**WHAT TO PRODUCE:** Please return all lines from the records below that include the string "solutions".

**INPUT RECORDS:**

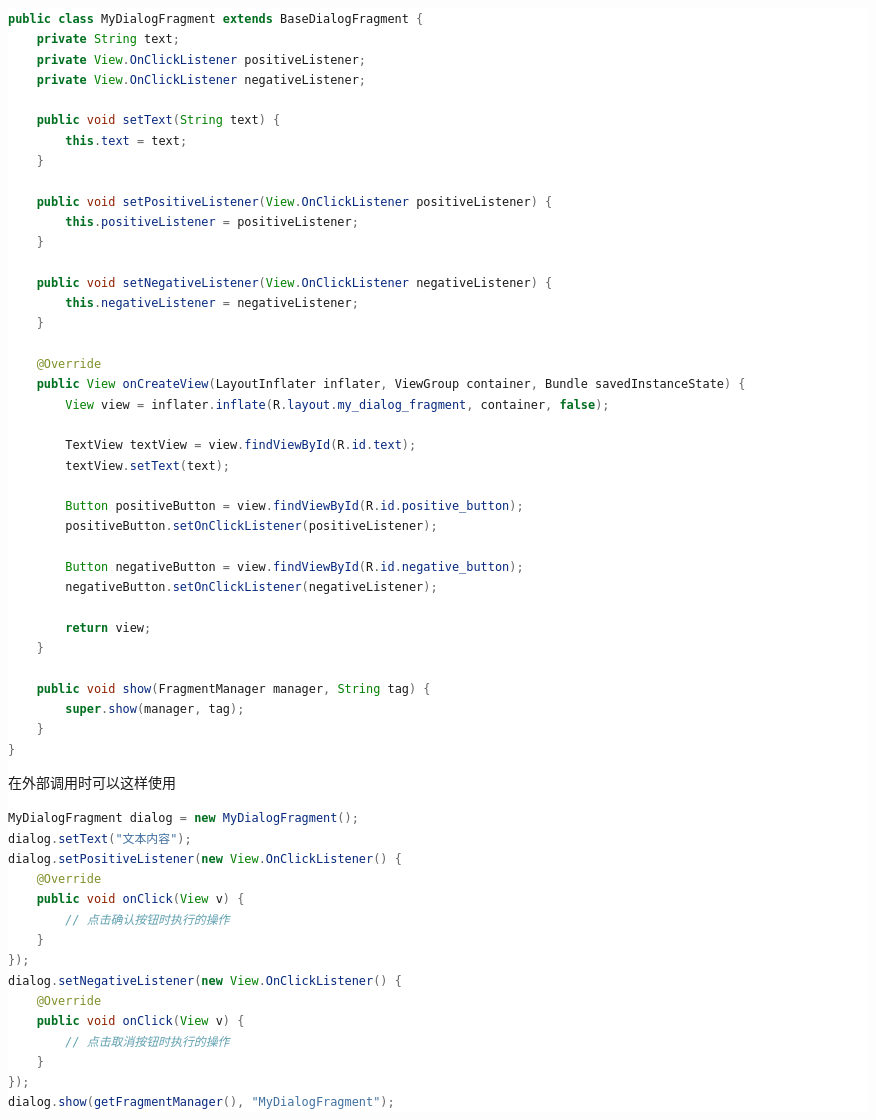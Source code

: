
 ```java
public class MyDialogFragment extends BaseDialogFragment {
    private String text;
    private View.OnClickListener positiveListener;
    private View.OnClickListener negativeListener;

    public void setText(String text) {
        this.text = text;
    }

    public void setPositiveListener(View.OnClickListener positiveListener) {
        this.positiveListener = positiveListener;
    }

    public void setNegativeListener(View.OnClickListener negativeListener) {
        this.negativeListener = negativeListener;
    }

    @Override
    public View onCreateView(LayoutInflater inflater, ViewGroup container, Bundle savedInstanceState) {
        View view = inflater.inflate(R.layout.my_dialog_fragment, container, false);

        TextView textView = view.findViewById(R.id.text);
        textView.setText(text);

        Button positiveButton = view.findViewById(R.id.positive_button);
        positiveButton.setOnClickListener(positiveListener);

        Button negativeButton = view.findViewById(R.id.negative_button);
        negativeButton.setOnClickListener(negativeListener);

        return view;
    }

    public void show(FragmentManager manager, String tag) {
        super.show(manager, tag);
    }
}

```

在外部调用时可以这样使用

```java
MyDialogFragment dialog = new MyDialogFragment();
dialog.setText("文本内容");
dialog.setPositiveListener(new View.OnClickListener() {
    @Override
    public void onClick(View v) {
        // 点击确认按钮时执行的操作
    }
});
dialog.setNegativeListener(new View.OnClickListener() {
    @Override
    public void onClick(View v) {
        // 点击取消按钮时执行的操作
    }
});
dialog.show(getFragmentManager(), "MyDialogFragment");

```
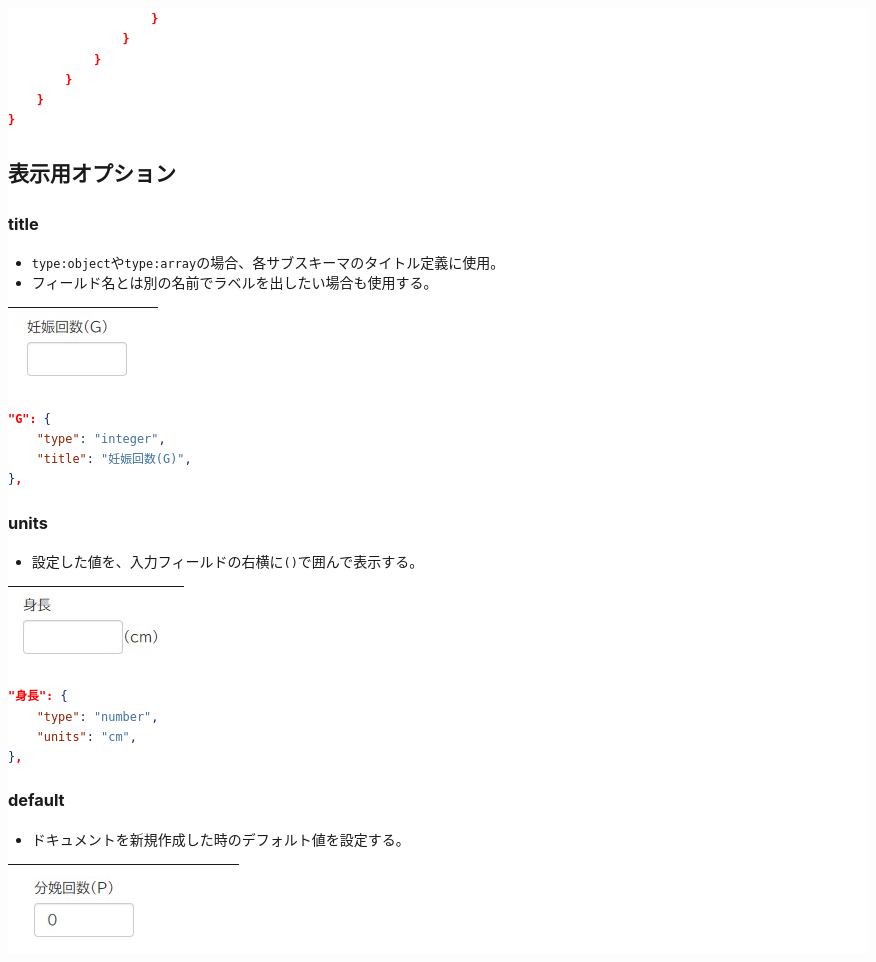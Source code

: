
 ```json
                    }
                }
            }
        }
    }
}
```

<div style="page-break-before:always"></div>

## 表示用オプション
### title
- `type:object`や`type:array`の場合、各サブスキーマのタイトル定義に使用。
- フィールド名とは別の名前でラベルを出したい場合も使用する。

|![](./image/text_integer.jpg) |
|:-:|

```json
"G": {
    "type": "integer",
    "title": "妊娠回数(G)",
},
```

### units
- 設定した値を、入力フィールドの右横に`()`で囲んで表示する。

|![](./image/text_number.jpg) |
|:-:|

```json
"身長": {
    "type": "number",
    "units": "cm",
},
```
### default
- ドキュメントを新規作成した時のデフォルト値を設定する。

|![](./image/default.jpg) |
|:-:|
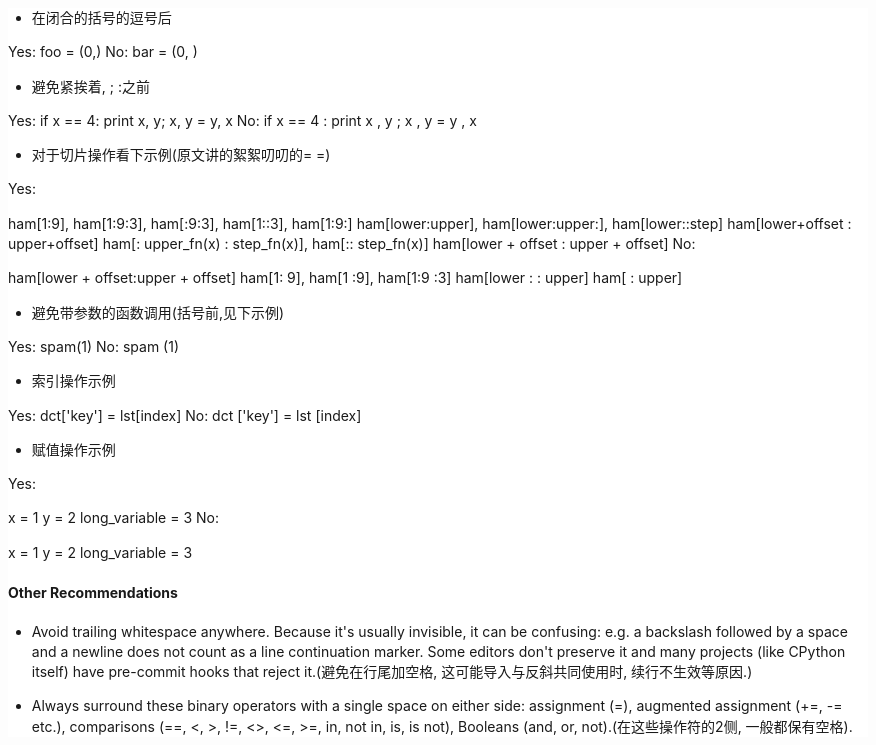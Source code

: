 - 在闭合的括号的逗号后

Yes: foo = (0,)
No:  bar = (0, )

- 避免紧挨着, ; :之前

Yes: if x == 4: print x, y; x, y = y, x
No:  if x == 4 : print x , y ; x , y = y , x

- 对于切片操作看下示例(原文讲的絮絮叨叨的= =)

Yes:

ham[1:9], ham[1:9:3], ham[:9:3], ham[1::3], ham[1:9:]
ham[lower:upper], ham[lower:upper:], ham[lower::step]
ham[lower+offset : upper+offset]
ham[: upper_fn(x) : step_fn(x)], ham[:: step_fn(x)]
ham[lower + offset : upper + offset]
No:

ham[lower + offset:upper + offset]
ham[1: 9], ham[1 :9], ham[1:9 :3]
ham[lower : : upper]
ham[ : upper]

- 避免带参数的函数调用(括号前,见下示例)

Yes: spam(1)
No:  spam (1)

- 索引操作示例

Yes: dct['key'] = lst[index]
No:  dct ['key'] = lst [index]

- 赋值操作示例

Yes:

x = 1
y = 2
long_variable = 3
No:

x             = 1
y             = 2
long_variable = 3

#### Other Recommendations

- Avoid trailing whitespace anywhere. Because it's usually invisible, it can be confusing: e.g. a backslash followed by a space and a newline does not count as a line continuation marker. Some editors don't preserve it and many projects (like CPython itself) have pre-commit hooks that reject it.(避免在行尾加空格, 这可能导入与反斜共同使用时, 续行不生效等原因.)

- Always surround these binary operators with a single space on either side: assignment (=), augmented assignment (+=, -= etc.), comparisons (==, <, >, !=, <>, <=, >=, in, not in, is, is not), Booleans (and, or, not).(在这些操作符的2侧, 一般都保有空格).
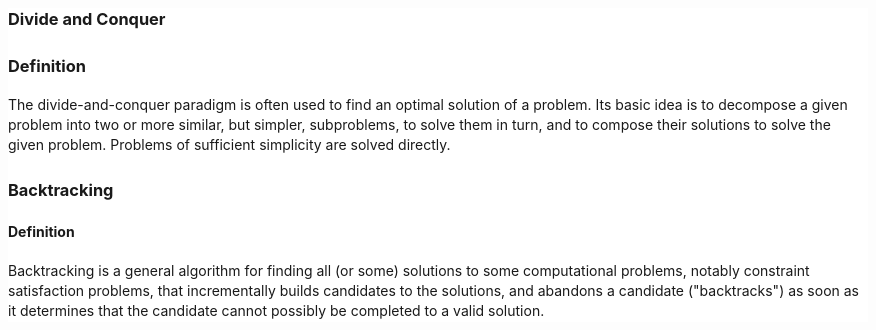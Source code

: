 

### Divide and Conquer

### Definition

The divide-and-conquer paradigm is often used to find an optimal solution of a problem. Its basic idea is to decompose a given problem into two or more similar, but simpler, subproblems, to solve them in turn, and to compose their solutions to solve the given problem. Problems of sufficient simplicity are solved directly.



### Backtracking

#### Definition

Backtracking is a general algorithm for finding all (or some) solutions to some computational problems, notably constraint satisfaction problems, that incrementally builds candidates to the solutions, and abandons a candidate ("backtracks") as soon as it determines that the candidate cannot possibly be completed to a valid solution.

**SOLUTION:**
The divide-and-conquer paradigm is often used to find an optimal solution of a problem. Its basic idea is to decompose a given problem into two or more similar, but simpler, subproblems, to solve them in turn, and to compose their solutions to solve the given problem. Problems of sufficient simplicity are solved directly.
Backtracking is a general algorithm for finding all (or some) solutions to some computational problems, notably constraint satisfaction problems, that incrementally builds candidates to the solutions, and abandons a candidate ("backtracks") as soon as it determines that the candidate cannot possibly be completed to a valid solution.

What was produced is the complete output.